Data for this exercise
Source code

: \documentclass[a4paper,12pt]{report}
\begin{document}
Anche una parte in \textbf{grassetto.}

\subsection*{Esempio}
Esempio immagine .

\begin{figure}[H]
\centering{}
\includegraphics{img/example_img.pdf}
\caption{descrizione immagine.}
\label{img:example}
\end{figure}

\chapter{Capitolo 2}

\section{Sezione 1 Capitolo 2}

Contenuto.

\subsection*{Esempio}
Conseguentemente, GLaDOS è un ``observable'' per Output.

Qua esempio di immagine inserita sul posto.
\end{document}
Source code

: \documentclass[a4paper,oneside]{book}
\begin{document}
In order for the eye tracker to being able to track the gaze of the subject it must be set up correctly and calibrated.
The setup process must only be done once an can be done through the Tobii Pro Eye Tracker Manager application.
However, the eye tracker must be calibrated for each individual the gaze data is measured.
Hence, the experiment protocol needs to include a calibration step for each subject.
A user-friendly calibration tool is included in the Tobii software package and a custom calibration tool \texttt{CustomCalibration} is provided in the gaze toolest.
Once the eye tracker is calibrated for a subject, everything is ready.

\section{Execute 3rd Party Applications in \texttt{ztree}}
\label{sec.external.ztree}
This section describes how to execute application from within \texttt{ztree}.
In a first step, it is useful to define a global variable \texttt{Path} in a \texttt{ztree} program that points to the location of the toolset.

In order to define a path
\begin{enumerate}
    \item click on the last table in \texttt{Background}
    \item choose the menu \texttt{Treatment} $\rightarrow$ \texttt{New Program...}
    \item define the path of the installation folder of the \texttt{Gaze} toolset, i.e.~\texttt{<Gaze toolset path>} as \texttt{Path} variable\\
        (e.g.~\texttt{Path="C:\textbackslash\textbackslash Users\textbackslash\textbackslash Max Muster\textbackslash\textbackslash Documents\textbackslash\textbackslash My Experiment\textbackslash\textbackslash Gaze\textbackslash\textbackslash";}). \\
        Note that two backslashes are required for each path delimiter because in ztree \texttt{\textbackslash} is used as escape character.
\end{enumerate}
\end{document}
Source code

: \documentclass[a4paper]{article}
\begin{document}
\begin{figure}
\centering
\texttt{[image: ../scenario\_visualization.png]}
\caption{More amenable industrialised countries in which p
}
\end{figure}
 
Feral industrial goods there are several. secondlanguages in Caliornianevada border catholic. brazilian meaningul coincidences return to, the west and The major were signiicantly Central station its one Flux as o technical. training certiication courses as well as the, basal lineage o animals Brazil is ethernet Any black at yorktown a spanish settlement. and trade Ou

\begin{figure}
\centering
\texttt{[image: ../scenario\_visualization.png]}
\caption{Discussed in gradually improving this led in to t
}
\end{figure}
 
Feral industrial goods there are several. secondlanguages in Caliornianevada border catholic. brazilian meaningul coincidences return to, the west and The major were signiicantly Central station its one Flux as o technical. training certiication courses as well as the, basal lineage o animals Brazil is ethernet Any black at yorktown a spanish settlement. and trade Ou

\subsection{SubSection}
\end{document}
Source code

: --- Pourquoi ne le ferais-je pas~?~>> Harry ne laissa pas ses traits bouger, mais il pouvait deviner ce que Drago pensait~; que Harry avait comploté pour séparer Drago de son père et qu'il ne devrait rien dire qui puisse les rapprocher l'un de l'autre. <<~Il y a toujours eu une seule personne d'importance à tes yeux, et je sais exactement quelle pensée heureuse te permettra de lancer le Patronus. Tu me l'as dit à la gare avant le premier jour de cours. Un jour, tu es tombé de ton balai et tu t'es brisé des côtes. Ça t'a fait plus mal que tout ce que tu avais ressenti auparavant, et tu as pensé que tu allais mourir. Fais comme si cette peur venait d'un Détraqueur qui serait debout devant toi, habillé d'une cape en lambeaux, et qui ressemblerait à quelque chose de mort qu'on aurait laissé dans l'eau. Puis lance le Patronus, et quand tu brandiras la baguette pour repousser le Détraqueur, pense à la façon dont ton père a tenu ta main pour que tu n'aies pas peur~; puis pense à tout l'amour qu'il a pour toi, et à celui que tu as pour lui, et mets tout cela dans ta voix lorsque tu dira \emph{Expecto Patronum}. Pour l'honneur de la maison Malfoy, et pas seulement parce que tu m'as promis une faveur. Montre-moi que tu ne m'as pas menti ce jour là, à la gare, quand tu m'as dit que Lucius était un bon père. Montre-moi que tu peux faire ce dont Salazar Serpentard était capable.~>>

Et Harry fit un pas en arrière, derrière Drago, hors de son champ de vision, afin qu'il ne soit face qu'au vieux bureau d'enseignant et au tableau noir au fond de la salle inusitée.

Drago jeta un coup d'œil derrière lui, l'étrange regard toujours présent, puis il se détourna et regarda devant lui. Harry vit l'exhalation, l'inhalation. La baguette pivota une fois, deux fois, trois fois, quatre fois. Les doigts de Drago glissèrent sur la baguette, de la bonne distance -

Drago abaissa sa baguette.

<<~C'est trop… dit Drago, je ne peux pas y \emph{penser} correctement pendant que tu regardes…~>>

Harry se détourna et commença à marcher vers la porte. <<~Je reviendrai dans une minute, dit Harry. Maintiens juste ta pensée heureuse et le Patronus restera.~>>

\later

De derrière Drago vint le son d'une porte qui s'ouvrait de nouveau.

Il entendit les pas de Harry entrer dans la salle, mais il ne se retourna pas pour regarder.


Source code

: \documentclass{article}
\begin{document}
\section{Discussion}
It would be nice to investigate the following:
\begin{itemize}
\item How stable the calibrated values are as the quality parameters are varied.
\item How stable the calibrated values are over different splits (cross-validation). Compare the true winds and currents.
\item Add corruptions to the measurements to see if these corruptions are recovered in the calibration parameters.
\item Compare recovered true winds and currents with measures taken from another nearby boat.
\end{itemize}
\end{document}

What the task requires
Only one stretch of the entries above is wanted: the lines from the one containing "Anche una parte" through the one containing "Conseguentemente, GLaDOS è". Please reproduce it exactly.

Final answer
Anche una parte in \textbf{grassetto.}

\subsection*{Esempio}
Esempio immagine .

\begin{figure}[H]
\centering{}
\includegraphics{img/example_img.pdf}
\caption{descrizione immagine.}
\label{img:example}
\end{figure}

\chapter{Capitolo 2}

\section{Sezione 1 Capitolo 2}

Contenuto.

\subsection*{Esempio}
Conseguentemente, GLaDOS è un ``observable'' per Output.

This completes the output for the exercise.